[Work instructions] Filter the data below for the string "DataFrame" and copy each matching line.

================

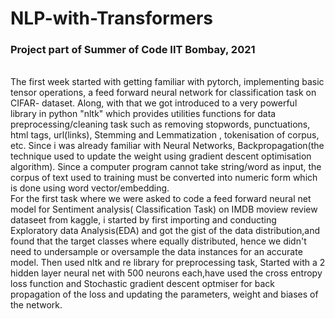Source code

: # NLP-with-Transformers
### Project part of Summer of Code IIT Bombay, 2021
\
The first week started with getting familiar with pytorch, implementing basic tensor operations, a feed forward neural network for classification task on CIFAR- dataset. Along, with that we got introduced to a very powerful library in python "nltk" which provides utilities functions for data preprocessing/cleaning task such as removing stopwords, punctuations, html tags, url(links), Stemming and Lemmatization , tokenisation of corpus, etc. Since i was already familiar with Neural Networks, Backpropagation(the technique used to update the weight using gradient descent optimisation algorithm). Since a computer program cannot take string/word as input, the corpus of text used to training must be converted into numeric form which is done using word vector/embedding. 
\
For the first task where we were asked to code a feed forward neural net model for Sentiment analysis( Classification Task) on IMDB moview review dataseet from kaggle, i started by first importing and conducting Exploratory data Analysis(EDA) and got the gist of the data distribution,and found that the target classes where equally distributed, hence we didn't need to undersample or oversample the data instances for an accurate model. Then used nltk and re library for preprocessing task, Started with a 2 hidden layer neural net with 500 neurons each,have used the cross entropy loss function and Stochastic gradient descent optmiser for back propagation of the loss and updating the parameters, weight and biases of the network.
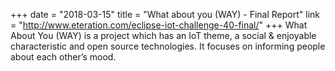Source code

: +++
date = "2018-03-15"
title = "What about you (WAY) - Final Report"
link = "http://www.eteration.com/eclipse-iot-challenge-40-final/"
+++
What About You (WAY) is a project which has an IoT theme, a social & enjoyable characteristic and open source technologies. It focuses on informing people about each other’s mood.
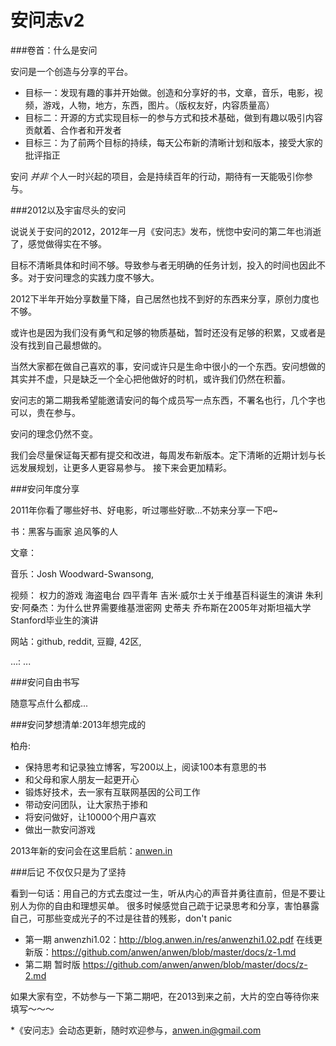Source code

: 安问志v2
=========


###卷首：什么是安问

安问是一个创造与分享的平台。

> 
* 目标一：发现有趣的事并开始做。创造和分享好的书，文章，音乐，电影，视频，游戏，人物，地方，东西，图片。（版权友好，内容质量高）
* 目标二：开源的方式实现目标一的参与方式和技术基础，做到有趣以吸引内容贡献着、合作者和开发者
*  目标三：为了前两个目标的持续，每天公布新的清晰计划和版本，接受大家的批评指正

安问 *并非* 个人一时兴起的项目，会是持续百年的行动，期待有一天能吸引你参与。


###2012以及宇宙尽头的安问

说说关于安问的2012，2012年一月《安问志》发布，恍惚中安问的第二年也消逝了，感觉做得实在不够。

目标不清晰具体和时间不够。导致参与者无明确的任务计划，投入的时间也因此不多。对于安问理念的实践力度不够大。

2012下半年开始分享数量下降，自己居然也找不到好的东西来分享，原创力度也不够。

或许也是因为我们没有勇气和足够的物质基础，暂时还没有足够的积累，又或者是没有找到自己最想做的。

当然大家都在做自己喜欢的事，安问或许只是生命中很小的一个东西。安问想做的其实并不虚，只是缺乏一个全心把他做好的时机，或许我们仍然在积蓄。

安问志的第二期我希望能邀请安问的每个成员写一点东西，不署名也行，几个字也可以，贵在参与。

安问的理念仍然不变。

我们会尽量保证每天都有提交和改进，每周发布新版本。定下清晰的近期计划与长远发展规划，让更多人更容易参与。
接下来会更加精彩。


###安问年度分享

2011年你看了哪些好书、好电影，听过哪些好歌...不妨来分享一下吧~

书：黑客与画家 追风筝的人

文章：

音乐：Josh Woodward-Swansong,

视频：
权力的游戏 海盗电台 四平青年
吉米·威尔士关于维基百科诞生的演讲
朱利安·阿桑杰：为什么世界需要维基泄密网
史蒂夫 乔布斯在2005年对斯坦福大学Stanford毕业生的演讲

网站：github, reddit, 豆瓣, 42区, 

...: ...


###安问自由书写

随意写点什么都成...


###安问梦想清单:2013年想完成的

柏舟:
* 保持思考和记录独立博客，写200以上，阅读100本有意思的书
* 和父母和家人朋友一起更开心
* 锻炼好技术，去一家有互联网基因的公司工作
* 带动安问团队，让大家热于掺和
* 将安问做好，让10000个用户喜欢
* 做出一款安问游戏


2013年新的安问会在这里启航：[anwen.in](http://anwen.in/)


###后记 不仅仅只是为了坚持

看到一句话：用自己的方式去度过一生，听从内心的声音并勇往直前，但是不要让别人为你的自由和理想买单。
很多时候感觉自己疏于记录思考和分享，害怕暴露自己，可那些变成光子的不过是往昔的残影，don't panic

* 第一期 anwenzhi1.02：http://blog.anwen.in/res/anwenzhi1.02.pdf  在线更新版：https://github.com/anwen/anwen/blob/master/docs/z-1.md
* 第二期 暂时版 https://github.com/anwen/anwen/blob/master/docs/z-2.md

如果大家有空，不妨参与一下第二期吧，在2013到来之前，大片的空白等待你来填写～～～



*《安问志》会动态更新，随时欢迎参与，anwen.in@gmail.com
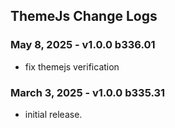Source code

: ## ThemeJs Change Logs

### May 8, 2025 - v1.0.0 b336.01
- fix themejs verification

### March 3, 2025 - v1.0.0 b335.31
- initial release.

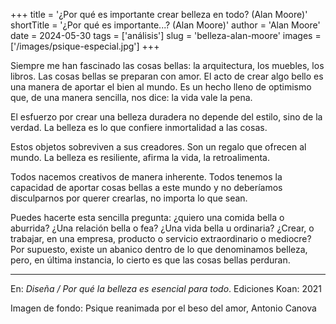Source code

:+++
title = '¿Por qué es importante crear belleza en todo? (Alan Moore)'
shortTitle = '¿Por qué es importante...? (Alan Moore)'
author = 'Alan Moore'
date = 2024-05-30
tags = ['análisis']
slug = 'belleza-alan-moore'
images = ['/images/psique-especial.jpg']
+++

Siempre me han fascinado las cosas bellas: la arquitectura, los muebles, los libros. Las cosas bellas se preparan con amor. El acto de crear algo bello es una manera de aportar el bien al mundo. Es un hecho lleno de optimismo que, de una manera sencilla, nos dice: la vida vale la pena.

 El esfuerzo por crear una belleza duradera no depende del estilo, sino de la verdad. La belleza es lo que confiere inmortalidad a las cosas.

Estos objetos sobreviven a sus creadores. Son un regalo que ofrecen al mundo. La belleza es resiliente, afirma la vida, la retroalimenta.

Todos nacemos creativos de manera inherente. Todos tenemos la capacidad de aportar cosas bellas a este mundo y no deberíamos disculparnos por querer crearlas, no importa lo que sean.

Puedes hacerte esta sencilla pregunta: ¿quiero una comida bella o aburrida? ¿Una relación bella o fea? ¿Una vida bella u ordinaria? ¿Crear, o trabajar, en una empresa, producto o servicio extraordinario o mediocre? Por supuesto, existe un abanico dentro de lo que denominamos belleza, pero, en última instancia, lo cierto es que las cosas bellas perduran.

---

En: *Diseña / Por qué la belleza es esencial para todo*. Ediciones Koan: 2021

Imagen de fondo: Psique reanimada por el beso del amor, Antonio Canova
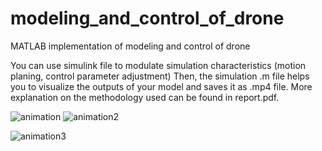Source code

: # modeling_and_control_of_drone
 MATLAB implementation of modeling and control of drone

You can use simulink file to modulate simulation characteristics (motion planing, control parameter adjustment)
Then, the simulation .m file helps you to visualize the outputs of your model and saves it as .mp4 file.
More explanation on the methodology used can be found in report.pdf.

![animation](https://user-images.githubusercontent.com/55883119/209437916-973b4712-16f7-4bd6-b66f-e5dc1bd3c3a8.gif)
![animation2](https://user-images.githubusercontent.com/55883119/209437921-34e3ffa4-de62-4b9d-b32a-c797d323fac0.gif)



![animation3](https://user-images.githubusercontent.com/55883119/209437929-98b4cf12-cddc-4b94-9283-b8ac9c5e6548.gif)

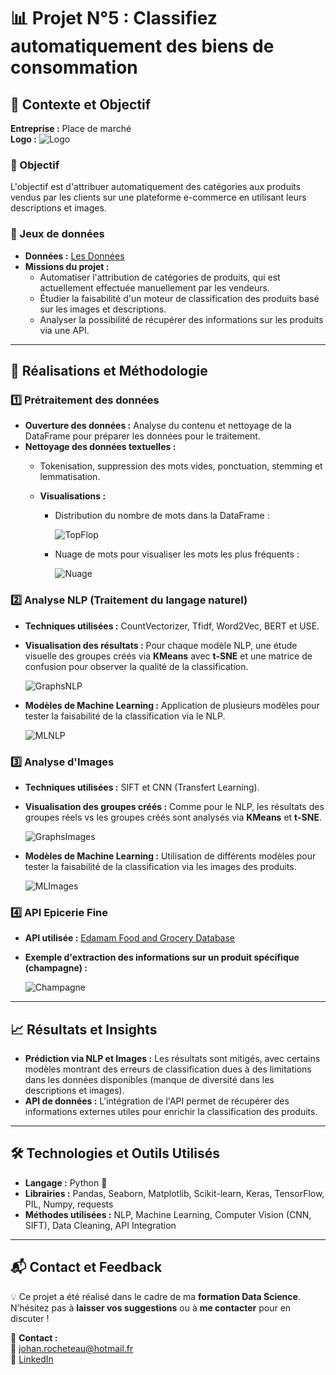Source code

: # 📊 Projet N°5 : Classifiez automatiquement des biens de consommation

## **📌 Contexte et Objectif**

**Entreprise :** Place de marché  
**Logo :** ![Logo](PhotosReadme/LogoP5.png)

### **🎯 Objectif**
L'objectif est d'attribuer automatiquement des catégories aux produits vendus par les clients sur une plateforme e-commerce en utilisant leurs descriptions et images.

### **📂 Jeux de données**
- **Données :** [Les Données](https://s3-eu-west-1.amazonaws.com/static.oc-static.com/prod/courses/files/Parcours_data_scientist/Projet+-+Textimage+DAS+V2/Dataset+projet+pre%CC%81traitement+textes+images.zip)
- **Missions du projet :**
  - Automatiser l'attribution de catégories de produits, qui est actuellement effectuée manuellement par les vendeurs.
  - Étudier la faisabilité d'un moteur de classification des produits basé sur les images et descriptions.
  - Analyser la possibilité de récupérer des informations sur les produits via une API.

---

## **🚀 Réalisations et Méthodologie**

### **1️⃣ Prétraitement des données**
- **Ouverture des données :** Analyse du contenu et nettoyage de la DataFrame pour préparer les données pour le traitement.
- **Nettoyage des données textuelles :** 
  - Tokenisation, suppression des mots vides, ponctuation, stemming et lemmatisation.
  
  - **Visualisations :**
    - Distribution du nombre de mots dans la DataFrame :
    
      ![TopFlop](PhotosReadme/TopFlopWords.png)
    
    - Nuage de mots pour visualiser les mots les plus fréquents :
    
      ![Nuage](PhotosReadme/nuages.png)

### **2️⃣ Analyse NLP (Traitement du langage naturel)**
- **Techniques utilisées :** CountVectorizer, Tfidf, Word2Vec, BERT et USE.
  
- **Visualisation des résultats :** Pour chaque modèle NLP, une étude visuelle des groupes créés via **KMeans** avec **t-SNE** et une matrice de confusion pour observer la qualité de la classification.
  
  ![GraphsNLP](PhotosReadme/GraphiquesNLP.png)
  
- **Modèles de Machine Learning :** Application de plusieurs modèles pour tester la faisabilité de la classification via le NLP.
  
  ![MLNLP](PhotosReadme/MLNLP.png)

### **3️⃣ Analyse d'Images**
- **Techniques utilisées :** SIFT et CNN (Transfert Learning).
  
- **Visualisation des groupes créés :** Comme pour le NLP, les résultats des groupes réels vs les groupes créés sont analysés via **KMeans** et **t-SNE**.

  ![GraphsImages](PhotosReadme/GraphiquesImages.png)
  
- **Modèles de Machine Learning :** Utilisation de différents modèles pour tester la faisabilité de la classification via les images des produits.

  ![MLImages](PhotosReadme/MLImages.png)

### **4️⃣ API Epicerie Fine**
- **API utilisée :** [Edamam Food and Grocery Database](https://rapidapi.com/edamam/api/edamam-food-and-grocery-database)
  
- **Exemple d'extraction des informations sur un produit spécifique (champagne) :**
  
  ![Champagne](PhotosReadme/APIChampagne.png)

---

## **📈 Résultats et Insights**

- **Prédiction via NLP et Images :** Les résultats sont mitigés, avec certains modèles montrant des erreurs de classification dues à des limitations dans les données disponibles (manque de diversité dans les descriptions et images).
- **API de données :** L'intégration de l'API permet de récupérer des informations externes utiles pour enrichir la classification des produits.

---

## **🛠️ Technologies et Outils Utilisés**

- **Langage :** Python 🐍
- **Librairies :** Pandas, Seaborn, Matplotlib, Scikit-learn, Keras, TensorFlow, PIL, Numpy, requests
- **Méthodes utilisées :** NLP, Machine Learning, Computer Vision (CNN, SIFT), Data Cleaning, API Integration

---

## **📬 Contact et Feedback**

💡 Ce projet a été réalisé dans le cadre de ma **formation Data Science**. N’hésitez pas à **laisser vos suggestions** ou à **me contacter** pour en discuter !  

📩 **Contact :**  
📧 [johan.rocheteau@hotmail.fr](mailto:johan.rocheteau@hotmail.fr)  
🔗 [LinkedIn](https://www.linkedin.com/in/johan-rocheteau)

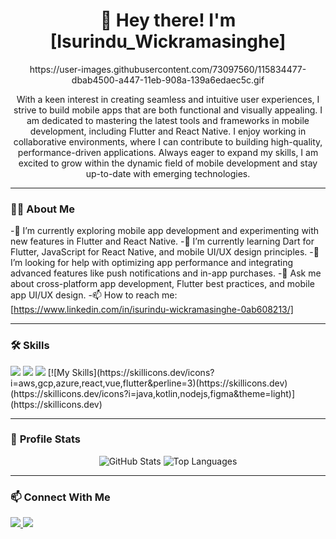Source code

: <h1 align="center">👋 Hey there! I'm [Isurindu_Wickramasinghe]</h1>
<p align="center">
  https://user-images.githubusercontent.com/73097560/115834477-dbab4500-a447-11eb-908a-139a6edaec5c.gif
</p>

<p align="center">
  With a keen interest in creating seamless and intuitive user experiences, I strive to build mobile apps that are both functional and visually appealing. I am dedicated to mastering the latest tools and frameworks in mobile development, including Flutter and React Native. I enjoy working in collaborative environments, where I can contribute to building high-quality, performance-driven applications. Always eager to expand my skills, I am excited to grow within the dynamic field of mobile development and stay up-to-date with emerging technologies.
</p>

---

### 🧑‍💻 **About Me**
-🔭 I’m currently exploring mobile app development and experimenting with new features in Flutter and React Native.
-🌱 I’m currently learning Dart for Flutter, JavaScript for React Native, and mobile UI/UX design principles.
-🤔 I’m looking for help with optimizing app performance and integrating advanced features like push notifications and in-app purchases.
-💬 Ask me about cross-platform app development, Flutter best practices, and mobile app UI/UX design.
-📫 How to reach me: [https://www.linkedin.com/in/isurindu-wickramasinghe-0ab608213/]

---

### 🛠️ **Skills**
<p align="left">
  <img src="https://img.shields.io/badge/-React-61DAFB?logo=react&logoColor=white&style=for-the-badge"/>
  <img src="https://img.shields.io/badge/-Node.js-339933?logo=nodedotjs&logoColor=white&style=for-the-badge"/>
  <img src="https://img.shields.io/badge/-AWS-232F3E?logo=amazonaws&logoColor=white&style=for-the-badge"/>
  [![My Skills](https://skillicons.dev/icons?i=aws,gcp,azure,react,vue,flutter&perline=3)(https://skillicons.dev)
 (https://skillicons.dev/icons?i=java,kotlin,nodejs,figma&theme=light)](https://skillicons.dev)
</p>

---

### 🌟 **Profile Stats**
<p align="center">
  <img src="https://github-readme-stats.vercel.app/api?username=YourGitHubUsername&show_icons=true&theme=dark" alt="GitHub Stats" />
  <img src="https://github-readme-stats.vercel.app/api/top-langs/?username=YourGitHubUsername&layout=compact&theme=dark" alt="Top Languages" />
</p>

---

### 📫 **Connect With Me**
<p align="left">
  <a href="https://www.linkedin.com/in/isurindu-wickramasinghe-0ab608213/" target="_blank">
    <img src="https://img.shields.io/badge/-LinkedIn-0077B5?logo=linkedin&logoColor=white&style=for-the-badge" />
  </a>
  <a href="+https://github.com/isurinduwick" target="_blank">
    <img src="https://img.shields.io/badge/-GitHub-181717?logo=github&logoColor=white&style=for-the-badge" />
  </a>

</p>
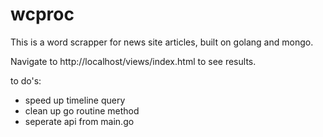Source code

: # wcproc

This is a word scrapper for news site articles, built on golang and mongo.  

Navigate to http://localhost/views/index.html to see results.



to do's:
- speed up timeline query
- clean up go routine method
- seperate api from main.go

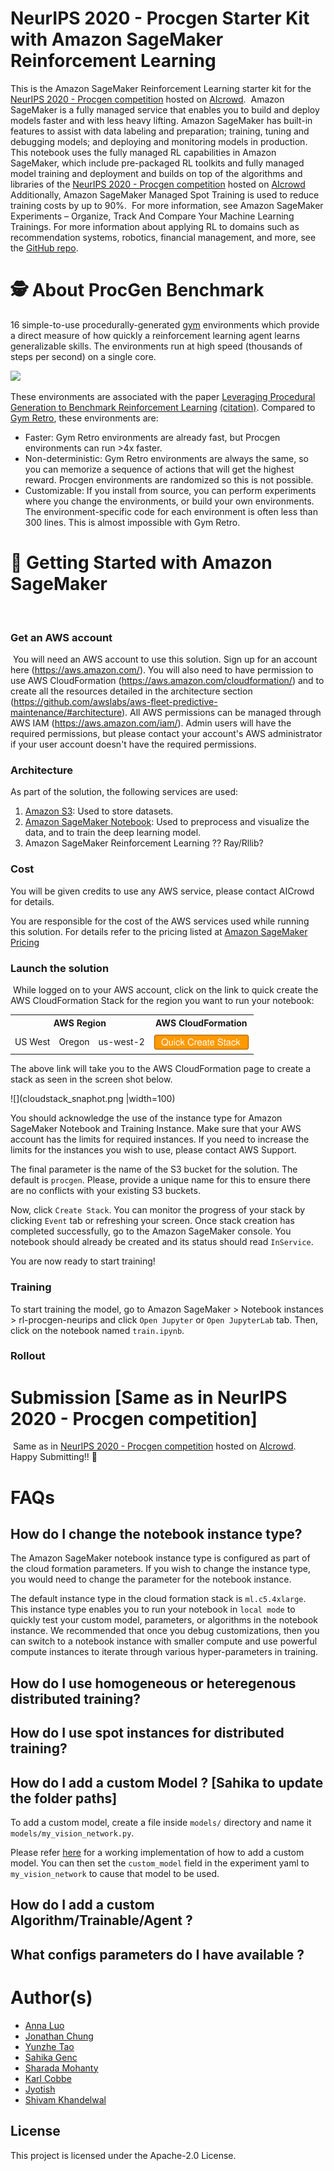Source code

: # NeurIPS 2020 - Procgen Starter Kit with Amazon SageMaker Reinforcement Learning
This is the Amazon SageMaker Reinforcement Learning starter kit for the [NeurIPS 2020 - Procgen competition](https://www.aicrowd.com/challenges/neurips-2020-procgen-competition) hosted on [AIcrowd](https://www.aicrowd.com/).
​
Amazon SageMaker is a fully managed service that enables you to build and deploy models faster and with less heavy lifting. Amazon SageMaker has built-in features to assist with data labeling and preparation; training, tuning and debugging models; and deploying and monitoring models in production. This notebook uses the fully managed RL capabilities in Amazon SageMaker, which include pre-packaged RL toolkits and fully managed model training and deployment and builds on top of the algorithms and libraries of the [NeurIPS 2020 - Procgen competition](https://www.aicrowd.com/challenges/neurips-2020-procgen-competition) hosted on [AIcrowd](https://www.aicrowd.com/) Additionally, Amazon SageMaker Managed Spot Training is used to reduce training costs by up to 90%. 
​
For more information, see Amazon SageMaker Experiments – Organize, Track And Compare Your Machine Learning Trainings. For more information about applying RL to domains such as recommendation systems, robotics, financial management, and more, see the [GitHub repo](https://github.com/awslabs/amazon-sagemaker-examples/tree/master/reinforcement_learning).

# 🕵️ About ProcGen Benchmark

16 simple-to-use procedurally-generated [gym](https://github.com/openai/gym) environments which provide a direct measure of how quickly a reinforcement learning agent learns generalizable skills.  The environments run at high speed (thousands of steps per second) on a single core.

![](https://raw.githubusercontent.com/openai/procgen/master/screenshots/procgen.gif)

These environments are associated with the paper [Leveraging Procedural Generation to Benchmark Reinforcement Learning](https://cdn.openai.com/procgen.pdf) [(citation)](#citation). Compared to [Gym Retro](https://github.com/openai/retro), these environments are:

* Faster: Gym Retro environments are already fast, but Procgen environments can run >4x faster.
* Non-deterministic: Gym Retro environments are always the same, so you can memorize a sequence of actions that will get the highest reward.  Procgen environments are randomized so this is not possible.
* Customizable: If you install from source, you can perform experiments where you change the environments, or build your own environments.  The environment-specific code for each environment is often less than 300 lines.  This is almost impossible with Gym Retro.

# 💪 Getting Started with Amazon SageMaker 
​
​
### Get an AWS account
​
You will need an AWS account to use this solution. Sign up for an account here (https://aws.amazon.com/).
You will also need to have permission to use AWS CloudFormation (https://aws.amazon.com/cloudformation/) and to create all the resources detailed in the architecture section (https://github.com/awslabs/aws-fleet-predictive-maintenance/#architecture). All AWS permissions can be managed through AWS IAM (https://aws.amazon.com/iam/). Admin users will have the required permissions, but please contact your account's AWS administrator if your user account doesn't have the required permissions.

### Architecture
As part of the solution, the following services are used:

1. [Amazon S3](https://aws.amazon.com/s3/): Used to store datasets.
2. [Amazon SageMaker Notebook](https://aws.amazon.com/sagemaker/): Used to preprocess and visualize the data, and to train the deep learning model.
3. Amazon SageMaker Reinforcement Learning ?? Ray/Rllib?

### Cost

You will be given credits to use any AWS service, please contact AICrowd for details. 

You are responsible for the cost of the AWS services used while running this solution. For details refer to the pricing listed at [Amazon SageMaker Pricing](https://aws.amazon.com/sagemaker/pricing/)

 
### Launch the solution
​
While logged on to your AWS account, click on the link to quick create the AWS CloudFormation Stack for the region you want to run your notebook:
​
<table>
  <tr>
    <th colspan="3">AWS Region</td>
    <th>AWS CloudFormation</td>
  </tr>
  <tr>
    <td>US West</td>
    <td>Oregon</td>
    <td>us-west-2</td>
    <td align="center">
      <a href="https://us-west-2.console.aws.amazon.com/cloudformation/home?region=us-west-2#/stacks/create/review?templateURL=https://sagemaker-solutions-us-west-2.s3-us-west-2.amazonaws.com/rl-procgen-neurips/cloudformation/sagemaker.yaml&stackName=sagemaker-solutions-rl-procgen-neuips">
        <img src="docs/launch_button.svg" height="30">
      </a>
    </td>
  </tr>
</table>
​
The above link will take you to the AWS CloudFormation page to create a stack as seen in the screen shot below.

![](cloudstack_snaphot.png |width=100)

You should acknowledge the use of the instance type for Amazon SageMaker Notebook and Training Instance. Make sure that your AWS account has the limits for required instances. If you need to increase the limits for the instances you wish to use, please contact AWS Support.

The final parameter is the name of the S3 bucket for the solution. The default is `procgen`. Please, provide a unique name for this to ensure there are no conflicts with your existing S3 buckets.

Now, click `Create Stack`. You can monitor the progress of your stack by clicking `Event` tab or refreshing your screen. Once stack creation has completed successfully, go to the Amazon SageMaker console. You notebook should already be created and its status should read `InService`. 

You are now ready to start training!

### Training

To start training the model, go to Amazon SageMaker > Notebook instances > rl-procgen-neurips and click `Open Jupyter` or `Open JupyterLab` tab. Then, click on the  notebook named `train.ipynb`.

### Rollout


# Submission [Same as in NeurIPS 2020 - Procgen competition]
​
Same as in [NeurIPS 2020 - Procgen competition](https://www.aicrowd.com/challenges/neurips-2020-procgen-competition) hosted on [AIcrowd](https://www.aicrowd.com/).
​
Happy Submitting!! :rocket:
​
​
# FAQs

## How do I change the notebook instance type?
The Amazon SageMaker notebook instance type is configured as part of the cloud formation parameters. If you wish to change the instance type, you would need to change the parameter for the notebook instance.

The default instance type in the cloud formation stack is `ml.c5.4xlarge`. This instance type enables you to run your notebook in `local mode` to quickly test your custom model, parameters, or algorithms in the notebook instance. We recommended that once you debug customizations, then you can switch to a notebook instance with smaller compute and use powerful compute instances to iterate through various hyper-parameters in training.

## How do I use homogeneous or heteregenous distributed training?

## How do I use spot instances for distributed training?

## How do I add a custom Model ? [Sahika to update the folder paths]
To add a custom model, create a file inside `models/` directory and name it `models/my_vision_network.py`.

Please refer [here](https://github.com/AIcrowd/neurips2020-procgen-starter-kit/blob/master/models/my_vision_network.py ) for a working implementation of how to add a custom model. You can then set the `custom_model` field in the experiment yaml to `my_vision_network` to cause that model to be used.

## How do I add a custom Algorithm/Trainable/Agent ?


## What configs parameters do I have available ? 




# Author(s)
- [Anna Luo]()
- [Jonathan Chung](https://github.com/jonomon)
- [Yunzhe Tao](https://github.com/yunzhe-tao)
- [Sahika Genc](https://github.com/sahikagenc)
- [Sharada Mohanty](https://twitter.com/MeMohanty/)
- [Karl Cobbe](https://github.com/kcobbe)
- [Jyotish](https://github.com/jyotishp)
- [Shivam Khandelwal](https://github.com/skbly7)


## License

This project is licensed under the Apache-2.0 License.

================

[Problem solution]
- **Ouverture des données :** Analyse du contenu et nettoyage de la DataFrame pour préparer les données pour le traitement.
    - Distribution du nombre de mots dans la DataFrame :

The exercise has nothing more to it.